Iannicelli suggested the sooner this education starts the better. He stressed the need for the inclusion of financial education as a vital part of school curriculum. “Sex education is (imparted) at grade six or seven now, why can’t financial literacy be on there too. It is critical,” said Iannicelli.

The idea of shaping financial behaviour in youth has found resonance in the Financial Planning Standards Council (FPSC), a not for profit organization dedicated to Canadians’ financial planning needs.

“FPSC supports the advancement of financial literacy for all Canadians,” said Cary List, president and CEO, FPSC. “The past year underscored that the status quo is insufficient in ensuring the economic, financial and social well-being of individuals and of our country,” he said.

FPSC recommended the need to go beyond increasing knowledge to focusing on behavioural change. Some of the submission highlights include:

  • Recognize the importance of starting financial literacy early in life, beginning in school grade.
  • Retirement planning should not displace the need for planning for all of life’s priorities. Financial planning should balance today’s needs with tomorrow’s demands.
  • Consumers should be educated on the questions to ask before investing or hiring a financial advisor to protect against fraud.

The submission eloquently mirrored what Iannicelli said rather succinctly. “Learn, budget and save.” Individuals who do that are taking responsibility and are being empowered.

“My point here is that there exists in Canada a serious financial literacy deficit,” said Iannicelli. “Canadians do not generally understand how to manage their financial situation, or they don’t want to.” He said it was a growing social issue and needed to be addressed.

He brought focus on another key component of financial responsibility: retirement planning. “Saving for the future is an important issue and we need to act – now.”

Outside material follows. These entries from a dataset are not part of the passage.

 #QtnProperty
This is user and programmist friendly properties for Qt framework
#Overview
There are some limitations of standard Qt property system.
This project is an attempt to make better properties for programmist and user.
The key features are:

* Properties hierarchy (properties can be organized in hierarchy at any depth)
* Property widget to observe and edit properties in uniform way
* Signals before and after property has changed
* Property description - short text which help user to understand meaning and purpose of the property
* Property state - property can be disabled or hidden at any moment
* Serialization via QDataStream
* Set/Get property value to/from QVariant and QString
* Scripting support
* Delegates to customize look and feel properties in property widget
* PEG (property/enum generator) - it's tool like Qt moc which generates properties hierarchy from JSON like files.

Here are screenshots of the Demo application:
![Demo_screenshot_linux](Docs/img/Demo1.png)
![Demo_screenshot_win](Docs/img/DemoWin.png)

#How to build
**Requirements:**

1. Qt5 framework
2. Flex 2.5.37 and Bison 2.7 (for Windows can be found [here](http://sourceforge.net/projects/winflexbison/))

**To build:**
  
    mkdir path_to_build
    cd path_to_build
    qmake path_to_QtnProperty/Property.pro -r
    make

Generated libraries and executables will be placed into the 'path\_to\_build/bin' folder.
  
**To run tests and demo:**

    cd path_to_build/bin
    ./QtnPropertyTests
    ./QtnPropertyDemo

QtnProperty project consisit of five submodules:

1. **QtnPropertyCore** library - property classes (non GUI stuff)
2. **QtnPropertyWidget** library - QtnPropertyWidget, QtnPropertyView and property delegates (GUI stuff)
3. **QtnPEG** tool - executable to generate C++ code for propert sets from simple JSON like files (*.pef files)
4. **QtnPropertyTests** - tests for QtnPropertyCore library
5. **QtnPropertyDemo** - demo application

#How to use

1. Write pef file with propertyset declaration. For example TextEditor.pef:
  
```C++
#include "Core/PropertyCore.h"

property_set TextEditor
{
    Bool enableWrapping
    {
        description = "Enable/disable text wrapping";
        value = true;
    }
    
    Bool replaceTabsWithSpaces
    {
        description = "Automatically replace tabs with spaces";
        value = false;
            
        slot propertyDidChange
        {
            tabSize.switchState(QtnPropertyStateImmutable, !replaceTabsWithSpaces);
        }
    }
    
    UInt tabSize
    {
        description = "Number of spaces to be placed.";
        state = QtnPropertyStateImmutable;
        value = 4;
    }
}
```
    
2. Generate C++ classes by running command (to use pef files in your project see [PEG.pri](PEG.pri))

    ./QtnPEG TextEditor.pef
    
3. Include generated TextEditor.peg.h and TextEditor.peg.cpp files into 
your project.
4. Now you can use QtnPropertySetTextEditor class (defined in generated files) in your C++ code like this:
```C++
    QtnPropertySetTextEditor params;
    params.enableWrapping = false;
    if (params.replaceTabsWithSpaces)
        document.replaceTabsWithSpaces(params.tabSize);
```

He asked government to do more to educate and motivate Canadians to think about retirement planning. “May be governments should even consider a scare campaign to get Canadians’ attention. It’s that serious,” he said.

Iannicelli offered strong views on pension programmes. “(Private sector) could do (pension planning) that is more efficient (than government-run plans), because that’s what we do.”

He assured those concerned about the cost of private pension plans that the competition will drive cost down and increase value to the consumer. “That’s our business. If we don’t do it well and (in a) cost-efficient (manner), we won’t sell anything,” said Iannicelli.

Government, he said, should leave pension planning to private players.

“It’s not their business. I have a real difficult time understanding how they can do nearly as good (a job) as the private sector.”